Je ne pense pas avoir besoin de vous le dire : tout cela est beau, enthousiasmant et parfois impressionnant, mais ce n’est pas toujours facile.

Le Festi’Street, par exemple, est aujourd’hui un festival bien ancré sur son territoire grâce à ses nombreuses éditions.

Mais quatre jours de festivités représentent aussi une organisation conséquente et parfois lourde à porter pour les organisateur·rice·s. En 2025, lors de sa 8ème édition, l’association annonce même un possible au revoir au public, sans être certaine de pouvoir revenir l’année suivante.

Finalement, après de nombreuses discussions, un compromis est trouvé. Festi’Street #9 aura bien lieu. 

Sur trois jours cette fois-ci.

Et aujourd’hui ?

L’été 2026 s’annonce particulièrement intense.

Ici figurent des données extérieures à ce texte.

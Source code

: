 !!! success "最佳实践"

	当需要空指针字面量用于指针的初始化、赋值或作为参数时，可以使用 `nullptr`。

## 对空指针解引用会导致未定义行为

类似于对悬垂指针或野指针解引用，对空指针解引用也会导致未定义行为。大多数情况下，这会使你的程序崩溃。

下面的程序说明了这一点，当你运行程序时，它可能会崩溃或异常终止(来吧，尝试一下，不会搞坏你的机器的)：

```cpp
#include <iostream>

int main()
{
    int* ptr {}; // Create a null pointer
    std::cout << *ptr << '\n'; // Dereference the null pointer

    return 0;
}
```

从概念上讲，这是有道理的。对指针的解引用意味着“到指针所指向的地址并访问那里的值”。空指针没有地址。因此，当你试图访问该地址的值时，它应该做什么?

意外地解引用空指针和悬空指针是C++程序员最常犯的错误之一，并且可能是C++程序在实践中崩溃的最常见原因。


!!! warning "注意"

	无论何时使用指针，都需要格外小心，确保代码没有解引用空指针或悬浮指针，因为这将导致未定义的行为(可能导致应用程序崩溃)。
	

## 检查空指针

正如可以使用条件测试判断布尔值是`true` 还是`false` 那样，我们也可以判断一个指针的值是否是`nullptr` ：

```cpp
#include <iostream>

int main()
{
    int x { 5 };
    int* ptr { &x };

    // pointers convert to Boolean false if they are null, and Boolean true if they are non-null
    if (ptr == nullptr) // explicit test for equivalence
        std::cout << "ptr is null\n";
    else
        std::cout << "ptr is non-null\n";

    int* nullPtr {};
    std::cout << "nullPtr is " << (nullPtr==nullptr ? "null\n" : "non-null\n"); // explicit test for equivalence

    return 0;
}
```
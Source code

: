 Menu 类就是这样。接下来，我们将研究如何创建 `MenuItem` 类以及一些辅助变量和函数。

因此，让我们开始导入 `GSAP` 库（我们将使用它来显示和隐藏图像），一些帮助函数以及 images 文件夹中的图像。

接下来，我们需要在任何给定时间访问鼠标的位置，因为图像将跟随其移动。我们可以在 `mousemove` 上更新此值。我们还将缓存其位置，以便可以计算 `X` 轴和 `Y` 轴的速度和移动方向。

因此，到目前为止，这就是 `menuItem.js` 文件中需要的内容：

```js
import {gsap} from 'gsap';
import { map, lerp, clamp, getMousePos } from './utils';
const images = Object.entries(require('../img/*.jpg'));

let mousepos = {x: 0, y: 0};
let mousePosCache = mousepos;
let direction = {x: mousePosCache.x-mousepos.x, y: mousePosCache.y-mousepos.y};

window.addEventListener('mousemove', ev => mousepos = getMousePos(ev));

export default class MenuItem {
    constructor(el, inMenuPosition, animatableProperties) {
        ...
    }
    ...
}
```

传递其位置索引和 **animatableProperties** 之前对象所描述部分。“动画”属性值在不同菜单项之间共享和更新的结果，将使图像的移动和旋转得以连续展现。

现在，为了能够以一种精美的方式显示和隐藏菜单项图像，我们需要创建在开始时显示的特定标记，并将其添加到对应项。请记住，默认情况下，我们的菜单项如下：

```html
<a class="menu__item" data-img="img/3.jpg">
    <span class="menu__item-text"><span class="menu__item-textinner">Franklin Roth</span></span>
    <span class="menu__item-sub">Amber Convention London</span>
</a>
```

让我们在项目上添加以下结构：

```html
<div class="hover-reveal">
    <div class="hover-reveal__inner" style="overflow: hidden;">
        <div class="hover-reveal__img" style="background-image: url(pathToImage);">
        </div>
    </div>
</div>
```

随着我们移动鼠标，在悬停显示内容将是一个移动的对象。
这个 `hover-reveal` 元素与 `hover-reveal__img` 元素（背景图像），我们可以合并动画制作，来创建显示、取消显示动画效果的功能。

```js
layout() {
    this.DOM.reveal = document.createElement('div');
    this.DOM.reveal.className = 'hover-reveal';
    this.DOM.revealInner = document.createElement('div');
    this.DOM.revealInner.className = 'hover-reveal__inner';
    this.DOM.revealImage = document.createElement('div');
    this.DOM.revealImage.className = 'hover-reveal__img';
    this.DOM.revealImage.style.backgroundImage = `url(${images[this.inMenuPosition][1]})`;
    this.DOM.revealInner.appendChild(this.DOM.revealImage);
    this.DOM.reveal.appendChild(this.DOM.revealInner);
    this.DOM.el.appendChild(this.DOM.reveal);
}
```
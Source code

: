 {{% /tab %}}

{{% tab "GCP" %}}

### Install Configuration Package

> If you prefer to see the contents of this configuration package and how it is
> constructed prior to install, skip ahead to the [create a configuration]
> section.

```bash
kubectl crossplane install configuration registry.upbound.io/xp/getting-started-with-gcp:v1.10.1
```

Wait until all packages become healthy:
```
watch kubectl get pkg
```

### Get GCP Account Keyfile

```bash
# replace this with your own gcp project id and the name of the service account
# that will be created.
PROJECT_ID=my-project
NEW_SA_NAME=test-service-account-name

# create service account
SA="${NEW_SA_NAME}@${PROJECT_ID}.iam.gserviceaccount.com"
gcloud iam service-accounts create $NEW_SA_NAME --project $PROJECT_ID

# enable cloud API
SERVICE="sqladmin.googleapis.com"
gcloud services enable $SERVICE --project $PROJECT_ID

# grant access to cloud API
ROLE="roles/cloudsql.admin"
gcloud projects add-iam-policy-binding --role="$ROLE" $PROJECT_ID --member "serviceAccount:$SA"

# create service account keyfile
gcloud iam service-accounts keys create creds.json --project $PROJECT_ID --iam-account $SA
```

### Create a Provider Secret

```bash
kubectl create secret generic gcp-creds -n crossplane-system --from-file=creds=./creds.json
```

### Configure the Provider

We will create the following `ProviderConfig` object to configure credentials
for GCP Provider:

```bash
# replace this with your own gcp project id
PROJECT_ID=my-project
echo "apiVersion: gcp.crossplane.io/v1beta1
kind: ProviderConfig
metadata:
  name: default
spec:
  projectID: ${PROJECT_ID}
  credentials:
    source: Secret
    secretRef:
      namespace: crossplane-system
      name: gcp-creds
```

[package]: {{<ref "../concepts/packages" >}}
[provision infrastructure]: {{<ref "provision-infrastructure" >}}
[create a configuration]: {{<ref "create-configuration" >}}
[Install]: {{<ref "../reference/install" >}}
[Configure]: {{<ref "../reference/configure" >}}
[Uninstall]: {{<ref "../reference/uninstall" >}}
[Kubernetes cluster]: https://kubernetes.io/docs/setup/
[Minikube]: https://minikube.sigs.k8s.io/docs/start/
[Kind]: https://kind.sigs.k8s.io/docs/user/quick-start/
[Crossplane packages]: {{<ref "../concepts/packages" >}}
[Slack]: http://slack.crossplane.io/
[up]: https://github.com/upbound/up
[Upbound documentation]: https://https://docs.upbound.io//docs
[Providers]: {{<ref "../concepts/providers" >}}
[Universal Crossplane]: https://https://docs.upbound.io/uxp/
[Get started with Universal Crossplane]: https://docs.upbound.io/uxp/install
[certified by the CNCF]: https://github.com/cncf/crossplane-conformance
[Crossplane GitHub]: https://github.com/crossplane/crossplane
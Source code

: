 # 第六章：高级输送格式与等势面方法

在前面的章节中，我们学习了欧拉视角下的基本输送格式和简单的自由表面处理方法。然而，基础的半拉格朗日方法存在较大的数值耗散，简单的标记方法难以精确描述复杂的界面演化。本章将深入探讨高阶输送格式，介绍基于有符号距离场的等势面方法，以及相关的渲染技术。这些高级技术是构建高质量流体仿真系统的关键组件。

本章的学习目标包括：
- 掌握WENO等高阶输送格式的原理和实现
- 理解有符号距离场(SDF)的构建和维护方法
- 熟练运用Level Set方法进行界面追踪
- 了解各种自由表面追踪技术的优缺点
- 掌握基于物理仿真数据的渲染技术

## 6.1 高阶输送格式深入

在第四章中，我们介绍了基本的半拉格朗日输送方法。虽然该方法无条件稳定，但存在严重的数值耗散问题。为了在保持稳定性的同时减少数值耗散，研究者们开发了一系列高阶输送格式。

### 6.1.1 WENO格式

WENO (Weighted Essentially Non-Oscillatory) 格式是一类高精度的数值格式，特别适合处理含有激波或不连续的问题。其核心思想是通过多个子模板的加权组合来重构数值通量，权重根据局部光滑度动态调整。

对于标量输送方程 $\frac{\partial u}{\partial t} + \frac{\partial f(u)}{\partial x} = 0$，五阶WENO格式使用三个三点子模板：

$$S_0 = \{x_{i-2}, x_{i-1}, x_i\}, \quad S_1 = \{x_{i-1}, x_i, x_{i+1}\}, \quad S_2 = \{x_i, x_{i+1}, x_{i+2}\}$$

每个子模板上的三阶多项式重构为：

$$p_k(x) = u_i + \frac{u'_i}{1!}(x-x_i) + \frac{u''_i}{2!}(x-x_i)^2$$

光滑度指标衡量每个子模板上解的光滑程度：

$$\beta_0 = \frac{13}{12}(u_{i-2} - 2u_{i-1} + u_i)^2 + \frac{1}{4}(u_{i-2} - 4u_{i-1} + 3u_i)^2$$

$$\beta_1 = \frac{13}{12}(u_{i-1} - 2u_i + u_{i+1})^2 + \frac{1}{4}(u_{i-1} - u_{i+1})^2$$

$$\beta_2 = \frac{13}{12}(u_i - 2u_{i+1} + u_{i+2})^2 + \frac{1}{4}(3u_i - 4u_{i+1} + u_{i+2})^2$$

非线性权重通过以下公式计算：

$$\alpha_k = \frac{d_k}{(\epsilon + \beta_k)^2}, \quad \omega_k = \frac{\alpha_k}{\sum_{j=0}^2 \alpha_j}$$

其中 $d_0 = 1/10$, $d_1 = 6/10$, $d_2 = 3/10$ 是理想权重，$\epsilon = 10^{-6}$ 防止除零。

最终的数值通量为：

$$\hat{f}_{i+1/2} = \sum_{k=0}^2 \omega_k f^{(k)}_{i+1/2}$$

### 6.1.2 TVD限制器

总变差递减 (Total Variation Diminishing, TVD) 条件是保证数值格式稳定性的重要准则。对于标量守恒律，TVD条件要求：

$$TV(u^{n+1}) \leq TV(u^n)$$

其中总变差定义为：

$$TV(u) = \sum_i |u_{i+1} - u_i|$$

En plus de cette 9ème édition du festival, la compagnie présentera Pulpit au Festival Off d’Avignon.

Pendant tout le mois de juillet (sauf les lundis, il faut bien leur laisser le temps de respirer un peu !), vous pourrez retrouver le spectacle au Théâtre Golovine.

Vous l’avez compris : l’association Désacorpsdé et ses membres n’ont pas fini de nous surprendre avec toujours plus de projets et d’idées. Qui sait ce qu’ils nous réservent pour la suite ?

Quelques chiffres

À l’époque

  • 4 à 5 jeunes de 13 à 16 ans

  • Environ 200 personnes au Festi’Street #1

Aujourd’hui

  • 27 jeunes de 13 à 25 ans (et Stéphanie, notre fidèle trésorière)

  • Près de 1 500 festivaliers sur l’ensemble du festival

  • Un budget associatif de 45 850 €

Et nous ne parlons même pas de l’engagement bénévole, des heures de réunions, des montages, des démontages et de l’implication quotidienne des membres du conseil d’administration.

Quel travail !

Voilà ce qu’est Désacorpsdé :

Des jeunes motivés. Des responsabilités portées haut la main. Des événements toujours plus nombreux, ambitieux et passionnants.

Mais rien de tout cela n’aurait été possible sans un public toujours présent et toujours plus nombreux.

Alors simplement :

Merci.

Et rendez-vous au prochain événement Désacorpsdé.